AQUELE TEMPO ERA DE AÇÚCAR
AQUELE TEMPO ERA DE AÇÚCAR
Criança,
ama com fé e orgulho
a terra em que nasceste!
Será que não verás
país nenhum como este?
Houve um tempo em que a escola
era uma casa de aprendiz de amor à pátria.
Os muros eram feitos de melado e rapadura.
A professora tinha lábios de sorvete de morango
e o hino nacional era cantado à marselhesa
ao pé do mastro onde a bandeira tremulava
como um troféu entre as muralhas da Bastilha.

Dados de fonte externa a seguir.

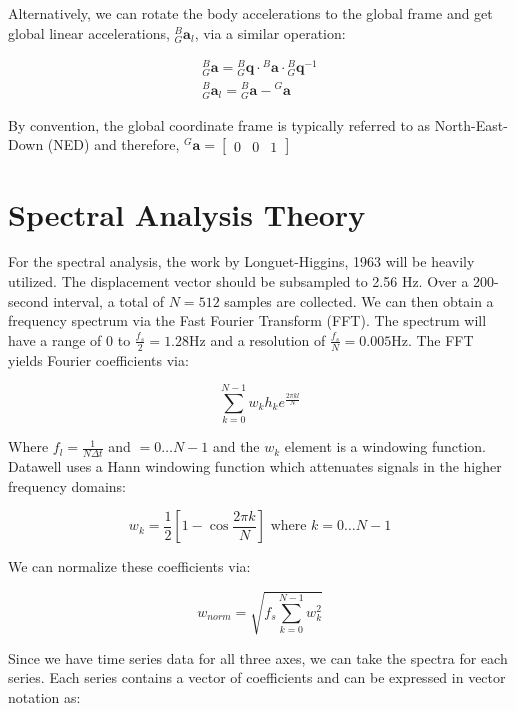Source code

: Alternatively, we can rotate the body accelerations to the global frame and get global linear accelerations, ${}^B_G\pmb{a}_l$, via a similar operation:

\begin{gather}
    {}^B_G\pmb{a} = {}^B_G\pmb{q} \cdot {}^B\pmb{a} \cdot {}^B_G\pmb{q}^{-1} \\
    {}^B_G\pmb{a}_l = {}^B_G\pmb{a} - {}^G\pmb{a}
\end{gather}

By convention, the global coordinate frame is typically referred to as North-East-Down (NED) and therefore, ${}^G\pmb{a} = \begin{bmatrix} 0 & 0 & 1 \end{bmatrix}$

\section{Spectral Analysis Theory}

For the spectral analysis, the work by Longuet-Higgins, 1963 will be heavily utilized. 
The displacement vector should be subsampled to 2.56 Hz. 
Over a 200-second interval, a total of $N=512$ samples are collected. 
We can then obtain a frequency spectrum via the Fast Fourier Transform (FFT). 
The spectrum will have a range of $0$ to $\frac{f_s}{2}=1.28 \text{Hz}$ and a resolution of $\frac{f_s}{N}=0.005 \text{Hz}$.
The FFT yields Fourier coefficients via:

\begin{equation}
    \sum_{k=0}^{N-1} w_k h_k e^{\frac{2\pi kl}{N}}
\end{equation}

Where $f_l=\frac{1}{N\Delta t}$ and $= 0 \ldots N-1$ and the $w_k$ element is a windowing function. 
Datawell uses a Hann windowing function which attenuates signals in the higher frequency domains:

\begin{equation}
    w_k = \frac{1}{2} [1-\cos{\frac{2\pi k}{N}}] \text{ where } k=0 \ldots N-1
\end{equation}

We can normalize these coefficients via:

\begin{equation}
    w_{norm} = \sqrt{f_s \sum_{k=0}^{N-1}w_k^2}
\end{equation}

Since we have time series data for all three axes, we can take the spectra for each series. Each series contains a vector of coefficients and can be expressed in vector notation as:

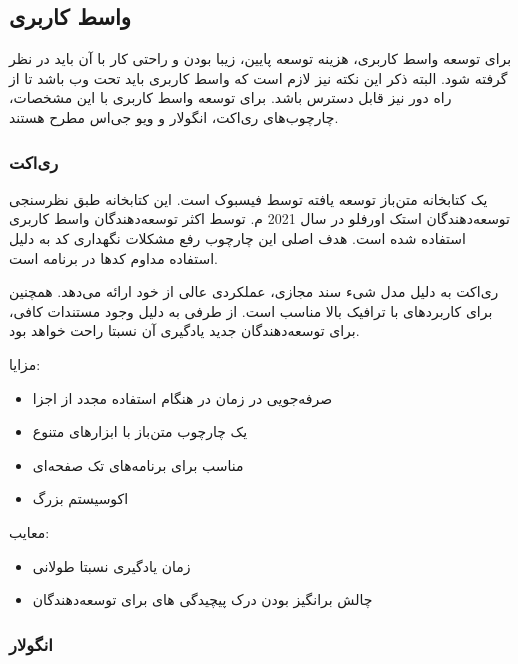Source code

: \subsection{واسط کاربری}

برای توسعه واسط کاربری، هزینه توسعه پایین، زیبا بودن و راحتی کار با آن باید در نظر گرفته شود. البته ذکر این نکته نیز لازم است که واسط کاربری  باید تحت وب باشد تا از راه دور نیز قابل دسترس باشد. برای توسعه واسط کاربری با این مشخصات، چارچوب‌های ری‌اکت، انگولار و ویو جی‌اس مطرح هستند.

\newpage


\subsubsection{ری‌اکت}

یک کتابخانه متن‌باز توسعه یافته توسط فیسبوک است. این کتابخانه طبق نظرسنجی توسعه‌دهندگان استک اورفلو در سال 2021 م. توسط اکثر توسعه‌دهندگان واسط کاربری استفاده شده است. هدف اصلی این چارچوب رفع مشکلات نگهداری کد به دلیل استفاده مداوم کدها در برنامه است.


ری‌اکت به دلیل مدل شیء سند مجازی، عملکردی عالی از خود ارائه می‌دهد. همچنین برای کاربردهای با ترافیک بالا مناسب است. از طرفی به دلیل وجود مستندات کافی، برای توسعه‌دهندگان جدید یادگیری آن نسبتا راحت خواهد بود.



مزایا:
\begin{itemize}
    \item صرفه‌جویی در زمان در هنگام استفاده مجدد از اجزا
    \item یک چارچوب متن‌باز با ابزارهای متنوع
    \item مناسب برای برنامه‌های تک صفحه‌ای
    \item اکوسیستم بزرگ
\end{itemize}

معایب:

\begin{itemize}
    \item زمان یادگیری نسبتا طولانی
    \item چالش برانگیز بودن درک پیچیدگی های  برای توسعه‌دهندگان
\end{itemize}

\newpage

\subsubsection{انگولار}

O chão de nossa rua era de açúcar
as calçadas de torrões de chocolate
e a chuva no telhado era baunilha...
Não havia entrelinhas na cartilha
e cada herói jazia em seu lugar.
Nossos pais, de bem pouco suspeitavam
Nem a Voz do Brasil nada informava
sobre trilhas e ardis de vis tropeiros
caminhos das Bandeiras de piratas
e Capitães d’América e Mandrakes trapaceiros,
fazendeiros vestidos de jagunço de gravata,
lobisomens de araque e coronéis aventureiros
garimpeiros do Conde de Assumar...
Ah, nas crinas prateadas dos canaviais
a lua não se casa mais com o luar...
O vento deu lugar à brisa peregrina
fugitiva do fogo das usinas
tocadas pelo braço servil dos samurais.
Não têm nome de heróis os bóias-frias.
Nas galerias os heróis são generais.
A História apelidou de Tiradentes
o mártir solitário de certa independência
de quem jamais ouviu falar Coimbra,
cujo nome não consta nos compêndios
de Sorbonne...
Aqui onde nascemos e vivemos
a História dá nome às avenidas
e os becos-sem-saída não têm nome!
Porque este é o Mundo de Mrlboro
do cavalo furioso de fundo de quintal
do alpinismo genital do coiote extasiado...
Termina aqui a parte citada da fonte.